++++ Information provided

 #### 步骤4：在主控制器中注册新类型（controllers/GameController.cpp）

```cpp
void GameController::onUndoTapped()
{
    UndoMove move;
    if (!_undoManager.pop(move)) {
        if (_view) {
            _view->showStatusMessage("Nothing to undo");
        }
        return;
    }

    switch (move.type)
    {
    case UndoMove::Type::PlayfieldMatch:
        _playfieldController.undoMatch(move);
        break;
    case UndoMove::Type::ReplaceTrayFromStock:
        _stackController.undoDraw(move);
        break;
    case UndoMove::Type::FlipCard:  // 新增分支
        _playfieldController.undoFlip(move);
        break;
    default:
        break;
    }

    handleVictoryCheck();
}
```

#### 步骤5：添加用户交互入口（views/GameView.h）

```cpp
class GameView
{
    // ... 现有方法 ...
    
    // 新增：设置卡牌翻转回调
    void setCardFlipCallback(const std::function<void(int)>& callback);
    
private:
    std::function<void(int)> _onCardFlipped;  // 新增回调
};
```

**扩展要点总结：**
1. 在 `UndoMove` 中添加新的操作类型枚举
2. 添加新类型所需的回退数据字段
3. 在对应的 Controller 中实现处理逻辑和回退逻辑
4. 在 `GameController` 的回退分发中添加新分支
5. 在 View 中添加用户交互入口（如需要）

++++++++
++++ Information provided

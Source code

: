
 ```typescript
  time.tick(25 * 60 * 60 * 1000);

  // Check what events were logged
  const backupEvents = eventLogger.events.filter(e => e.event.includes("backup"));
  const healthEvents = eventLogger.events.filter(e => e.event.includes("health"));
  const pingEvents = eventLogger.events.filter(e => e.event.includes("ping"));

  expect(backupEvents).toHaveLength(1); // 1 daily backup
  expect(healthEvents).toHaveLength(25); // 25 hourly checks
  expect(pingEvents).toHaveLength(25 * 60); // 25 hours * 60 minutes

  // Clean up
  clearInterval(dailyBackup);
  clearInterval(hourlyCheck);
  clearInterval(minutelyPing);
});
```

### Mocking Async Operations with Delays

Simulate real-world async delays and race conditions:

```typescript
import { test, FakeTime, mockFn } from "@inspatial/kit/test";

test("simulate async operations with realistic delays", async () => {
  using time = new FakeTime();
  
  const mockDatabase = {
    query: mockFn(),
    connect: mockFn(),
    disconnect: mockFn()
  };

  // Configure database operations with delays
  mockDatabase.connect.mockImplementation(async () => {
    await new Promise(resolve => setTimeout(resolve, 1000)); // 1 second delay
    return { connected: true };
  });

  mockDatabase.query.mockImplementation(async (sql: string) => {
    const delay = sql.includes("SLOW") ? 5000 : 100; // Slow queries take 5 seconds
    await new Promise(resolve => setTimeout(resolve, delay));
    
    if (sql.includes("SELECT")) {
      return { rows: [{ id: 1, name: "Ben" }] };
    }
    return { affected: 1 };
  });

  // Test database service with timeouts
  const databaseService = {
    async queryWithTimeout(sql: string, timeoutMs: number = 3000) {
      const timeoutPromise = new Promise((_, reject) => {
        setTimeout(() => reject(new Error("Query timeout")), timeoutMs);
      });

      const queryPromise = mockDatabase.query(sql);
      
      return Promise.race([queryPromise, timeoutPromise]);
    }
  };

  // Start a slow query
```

++++++++

▸ **Exercise brief**: Where the data above reaches the line holding "#### 步骤4：在主控制器", begin printing, and stop after the line holding "5. 在 View 中添加用户交互入口（如需要）". Each line must be reproduced exactly, with nothing else added.

▸ **Task output**:
 #### 步骤4：在主控制器中注册新类型（controllers/GameController.cpp）

```cpp
void GameController::onUndoTapped()
{
    UndoMove move;
    if (!_undoManager.pop(move)) {
        if (_view) {
            _view->showStatusMessage("Nothing to undo");
        }
        return;
    }

    switch (move.type)
    {
    case UndoMove::Type::PlayfieldMatch:
        _playfieldController.undoMatch(move);
        break;
    case UndoMove::Type::ReplaceTrayFromStock:
        _stackController.undoDraw(move);
        break;
    case UndoMove::Type::FlipCard:  // 新增分支
        _playfieldController.undoFlip(move);
        break;
    default:
        break;
    }

    handleVictoryCheck();
}
```

#### 步骤5：添加用户交互入口（views/GameView.h）

```cpp
class GameView
{
    // ... 现有方法 ...
    
    // 新增：设置卡牌翻转回调
    void setCardFlipCallback(const std::function<void(int)>& callback);
    
private:
    std::function<void(int)> _onCardFlipped;  // 新增回调
};
```

**扩展要点总结：**
1. 在 `UndoMove` 中添加新的操作类型枚举
2. 添加新类型所需的回退数据字段
3. 在对应的 Controller 中实现处理逻辑和回退逻辑
4. 在 `GameController` 的回退分发中添加新分支
5. 在 View 中添加用户交互入口（如需要）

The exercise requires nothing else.